Given that m=6i+8j and n=-8i+7/3j

To find the magnitude of a vector, we can use the formula:

|m| = √(x² + y²)

For m = 6i + 8j, we have:
|m| = √(6² + 8²)
= √(36 + 64)
= √100
= 10

Therefore, the magnitude of vector m is 10.

To find the magnitude of n = -8i + (7/3)j, we have:
|n| = √((-8)² + (7/3)²)
= √(64 + 49/9)
= √(576/9 + 49/9)
= √(625/9)
= 25/3

Therefore, the magnitude of vector n is 25/3.

To find the direction of a vector, we can use the formula:

θ = tan^(-1)(y/x)

For m = 6i + 8j, we have:
θ_m = tan^(-1)(8/6)
= tan^(-1)(4/3)
≈ 53.13°

Therefore, the direction of vector m is approximately 53.13°.

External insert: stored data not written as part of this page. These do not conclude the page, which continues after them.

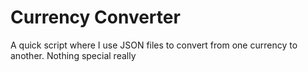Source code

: # Currency Converter

A quick script where I use JSON files to convert from one currency to another. Nothing special really
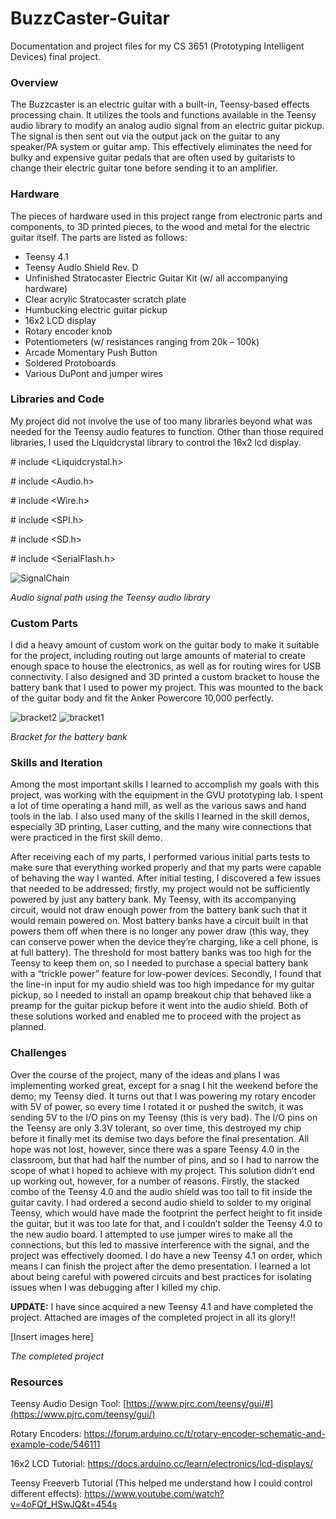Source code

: # BuzzCaster-Guitar
Documentation and project files for my CS 3651 (Prototyping Intelligent Devices) final project.

### Overview

The Buzzcaster is an electric guitar with a built-in, Teensy-based effects processing chain. It utilizes the tools and functions available in the Teensy audio library to modify an analog audio signal from an electric guitar pickup. The signal is then sent out via the output jack on the guitar to any speaker/PA system or guitar amp. This effectively eliminates the need for bulky and expensive guitar pedals that are often used by guitarists to change their electric guitar tone before sending it to an amplifier.

### Hardware

The pieces of hardware used in this project range from electronic parts and components, to 3D printed pieces, to the wood and metal for the electric guitar itself. The parts are listed as follows:

- Teensy 4.1
- Teensy Audio Shield Rev. D
- Unfinished Stratocaster Electric Guitar Kit (w/ all accompanying hardware)
- Clear acrylic Stratocaster scratch plate
- Humbucking electric guitar pickup
- 16x2 LCD display
- Rotary encoder knob
- Potentiometers (w/ resistances ranging from 20k – 100k)
- Arcade Momentary Push Button
- Soldered Protoboards
- Various DuPont and jumper wires

### Libraries and Code

My project did not involve the use of too many libraries beyond what was needed for the Teensy audio features to function. Other than those required libraries, I used the Liquidcrystal library to control the 16x2 lcd display.

\# include &lt;Liquidcrystal.h&gt;

\# include &lt;Audio.h&gt;

\# include &lt;Wire.h&gt;

\# include &lt;SPI.h&gt;

\# include &lt;SD.h&gt;

\# include &lt;SerialFlash.h&gt;

![SignalChain](https://github.com/user-attachments/assets/9b210053-f6b3-45e7-ad7f-4f43e9d7bd45)

_Audio signal path using the Teensy audio library_

### Custom Parts

I did a heavy amount of custom work on the guitar body to make it suitable for the project, including routing out large amounts of material to create enough space to house the electronics, as well as for routing wires for USB connectivity. I also designed and 3D printed a custom bracket to house the battery bank that I used to power my project. This was mounted to the back of the guitar body and fit the Anker Powercore 10,000 perfectly.

![bracket2](https://github.com/user-attachments/assets/6ca917ac-2bf2-47e7-9855-4d1e0ec19635)
![bracket1](https://github.com/user-attachments/assets/a73192cb-e79d-45ba-9e22-f51ecd4d0f21)

_Bracket for the battery bank_

### Skills and Iteration

Among the most important skills I learned to accomplish my goals with this project, was working with the equipment in the GVU prototyping lab. I spent a lot of time operating a hand mill, as well as the various saws and hand tools in the lab. I also used many of the skills I learned in the skill demos, especially 3D printing, Laser cutting, and the many wire connections that were practiced in the first skill demo.

After receiving each of my parts, I performed various initial parts tests to make sure that everything worked properly and that my parts were capable of behaving the way I wanted. After initial testing, I discovered a few issues that needed to be addressed; firstly, my project would not be sufficiently powered by just any battery bank. My Teensy, with its accompanying circuit, would not draw enough power from the battery bank such that it would remain powered on. Most battery banks have a circuit built in that powers them off when there is no longer any power draw (this way, they can conserve power when the device they’re charging, like a cell phone, is at full battery). The threshold for most battery banks was too high for the Teensy to keep them on, so I needed to purchase a special battery bank with a “trickle power” feature for low-power devices. Secondly, I found that the line-in input for my audio shield was too high impedance for my guitar pickup, so I needed to install an opamp breakout chip that behaved like a preamp for the guitar pickup before it went into the audio shield. Both of these solutions worked and enabled me to proceed with the project as planned.

### Challenges

Over the course of the project, many of the ideas and plans I was implementing worked great, except for a snag I hit the weekend before the demo; my Teensy died. It turns out that I was powering my rotary encoder with 5V of power, so every time I rotated it or pushed the switch, it was sending 5V to the I/O pins on my Teensy (this is very bad). The I/O pins on the Teensy are only 3.3V tolerant, so over time, this destroyed my chip before it finally met its demise two days before the final presentation. All hope was not lost, however, since there was a spare Teensy 4.0 in the classroom, but that had half the number of pins, and so I had to narrow the scope of what I hoped to achieve with my project. This solution didn’t end up working out, however, for a number of reasons. Firstly, the stacked combo of the Teensy 4.0 and the audio shield was too tall to fit inside the guitar cavity. I had ordered a second audio shield to solder to my original Teensy, which would have made the footprint the perfect height to fit inside the guitar, but it was too late for that, and I couldn’t solder the Teensy 4.0 to the new audio board. I attempted to use jumper wires to make all the connections, but this led to massive interference with the signal, and the project was effectively doomed. I do have a new Teensy 4.1 on order, which means I can finish the project after the demo presentation. I learned a lot about being careful with powered circuits and best practices for isolating issues when I was debugging after I killed my chip.

**UPDATE:**
I have since acquired a new Teensy 4.1 and have completed the project. Attached are images of the completed project in all its glory!!

[Insert images here]

_The completed project_

### Resources

Teensy Audio Design Tool: [https://www.pjrc.com/teensy/gui/#](https://www.pjrc.com/teensy/gui/)

Rotary Encoders: <https://forum.arduino.cc/t/rotary-encoder-schematic-and-example-code/546111>

16x2 LCD Tutorial: <https://docs.arduino.cc/learn/electronics/lcd-displays/>

Teensy Freeverb Tutorial (This helped me understand how I could control different effects): <https://www.youtube.com/watch?v=4oFQf_HSwJQ&t=454s>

For n = -8i + (7/3)j, we have:
θ_n = tan^(-1)((7/3)/(-8))
= tan^(-1)(-7/24)
≈ -16.26°

Therefore, the direction of vector n is approximately -16.26°.

To find the angle between m and n, we can use the formula:

θ = cos^(-1)((m * n) / (|m| * |n|))

Where (m * n) is the dot product of vectors m and n. The dot product is given by:

m * n = (m_x * n_x) + (m_y * n_y)

For m = 6i + 8j and n = -8i + (7/3)j, we have:
(m * n) = (6 * -8) + (8 * (7/3))
= -48 + (56/3)
= -144/3 + 56/3
= -88/3

Plugging in the values, we get:
θ = cos^(-1)((-88/3) / (10 * (25/3)))
≈ 172°

Therefore, the angle between vectors m and n is approximately 172°.